También es cierto que internet y los celulares posibilitaron primaveras políticas que resquebrajaron regímenes autoritarios y, en los países democráticos, socavaron el sistema que preservaba el acceso al poder a estructuras partidarias burocráticas, a través de campañas opacas sostenidas por decenas de millones de dólares -y decenas de miles de compromisos-. Luces y sombras de una herramienta.
La bronca y el temor predominan en los electores. La mayoría vota en contra y no a favor de algo o alguien. Eso garantiza, para buena parte de los que integran el porcentaje perdedor en la contienda, la aflicción que genera el triunfo de una alternativa que detestan.
Camino a las urnas
Stanislas Dehaene, uno de los neurocientíficos que mejor ha estudiado el cerebro, señala que la toma de decisiones suele sesgarse por el mecanismo de recompensa que premia las determinaciones que en el pasado llevaron a resultados favorables.
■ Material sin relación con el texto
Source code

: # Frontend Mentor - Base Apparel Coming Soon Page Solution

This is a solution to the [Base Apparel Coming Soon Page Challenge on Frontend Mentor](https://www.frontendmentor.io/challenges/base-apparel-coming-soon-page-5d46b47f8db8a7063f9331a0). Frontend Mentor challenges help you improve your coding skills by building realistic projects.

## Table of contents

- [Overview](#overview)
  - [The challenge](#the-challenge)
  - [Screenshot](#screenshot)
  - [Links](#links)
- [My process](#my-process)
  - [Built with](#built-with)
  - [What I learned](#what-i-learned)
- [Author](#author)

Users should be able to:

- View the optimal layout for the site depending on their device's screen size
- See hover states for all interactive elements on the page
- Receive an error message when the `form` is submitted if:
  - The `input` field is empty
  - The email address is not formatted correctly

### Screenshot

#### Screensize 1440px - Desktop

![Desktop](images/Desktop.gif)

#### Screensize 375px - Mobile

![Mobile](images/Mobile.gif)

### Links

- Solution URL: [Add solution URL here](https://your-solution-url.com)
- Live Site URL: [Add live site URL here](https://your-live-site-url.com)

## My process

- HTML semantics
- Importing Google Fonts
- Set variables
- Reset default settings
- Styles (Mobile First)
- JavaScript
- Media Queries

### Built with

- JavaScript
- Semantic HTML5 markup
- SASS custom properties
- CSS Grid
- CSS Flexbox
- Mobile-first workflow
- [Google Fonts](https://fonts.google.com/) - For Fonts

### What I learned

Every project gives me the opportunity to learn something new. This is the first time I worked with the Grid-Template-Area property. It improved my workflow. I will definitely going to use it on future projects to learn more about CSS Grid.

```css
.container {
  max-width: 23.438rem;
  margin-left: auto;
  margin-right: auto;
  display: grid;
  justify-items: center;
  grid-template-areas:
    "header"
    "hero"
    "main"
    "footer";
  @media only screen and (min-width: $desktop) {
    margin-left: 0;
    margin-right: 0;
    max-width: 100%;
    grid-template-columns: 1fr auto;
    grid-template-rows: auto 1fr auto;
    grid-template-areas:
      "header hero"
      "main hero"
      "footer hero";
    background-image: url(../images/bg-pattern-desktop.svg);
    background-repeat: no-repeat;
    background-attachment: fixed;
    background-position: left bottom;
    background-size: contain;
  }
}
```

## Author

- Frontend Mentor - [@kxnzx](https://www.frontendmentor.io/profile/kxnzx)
Pero también -apunta- nuestras elecciones pueden ser afectadas por sesgos adictivos que generaron resultados desastrosos pero placenteros en el corto plazo.
En cerebros indecisos, las decisiones serán impactadas por una multiplicidad de factores aparentemente laterales. ¿Cómo cerró el viernes? ¿Se calmó el dólar -el termómetro que refleja la estabilidad que el Gobierno busca ratificar-? ¿Cómo llegan al día 26 del mes las finanzas personales? ¿Cómo estará el clima el domingo? ¿Sol, nubes, lluvia? ¿Cómo nos despertaremos? ¿Cómo llegaremos a la escuela en la que debemos votar? ¿Qué veremos en la calle, durante el trayecto? ¿Cuántos mensajes políticos recibiremos en nuestro Whatsapp? ¿Habrá un nuevo deepfake que pueda confundirnos sobre las opciones electorales o las posibilidades de nulidad de nuestro voto? ¿Cuánto orden o cuánta desprolijidad percibiremos en la organización electoral? ¿Nos encontraremos con alguien conocido en la fila? ¿Cómo nos saludarán el presidente de mesa y los fiscales?
Cuatro de cada diez cerebros votantes, los que pertenecen a cuerpos domiciliados en la provincia de Buenos Aires, verán en la boleta única a un candidato fallido, que habían empezado a olvidar, y a otro que alguna vez fue a un vacunatorio vip, aunque casi nadie ya lo recuerde.
Otros, en diversas latitudes, verán colores y nombres de fuerzas partidarias que identifican asociados a caras y nombres ignotos, conviviendo con candidatos conocidos postulándose para cargos que nunca asumirán. La mayoría de las fotografías de los candidatos en la boleta los muestran sonrientes. ¿Por qué sonríen? ¿Cuál es más atractivo? ¿Qué semblante nos inspira más confianza? ¿Con cuál nos tomaríamos una cerveza? ¿A cuál le dejaríamos el cuidado de nuestros hijos?
Es difícil pensar en el protocolo adecuado para una anatomía de ese instante en que decidimos, a través de la suma de millones de actos individuales, nuestro común destino.
¿Qué pasa en nuestro cerebro en ese momento definitorio y definitivo? En los segundos previos a estampar la cruz en uno de los cuadrados de la boleta quizás se amontonen en nuestra mente, fugaz y fragmentariamente, las primeras y lejanas conversaciones políticas en la mesa familiar combinadas con los recuerdos de lo vivido en los últimos días, las reminiscencias de una militancia juvenil o la aversión a las dinámicas partidarias, la primera vez que votamos y la última, ilusiones y desencantos, hartazgo o esperanza, broncas y afinidades, desinterés o escepticismo, recuerdos movilizantes cruzados con la urgencia del asado que nos espera, la melancolía por lo que fue y la incertidumbre que queremos que termine.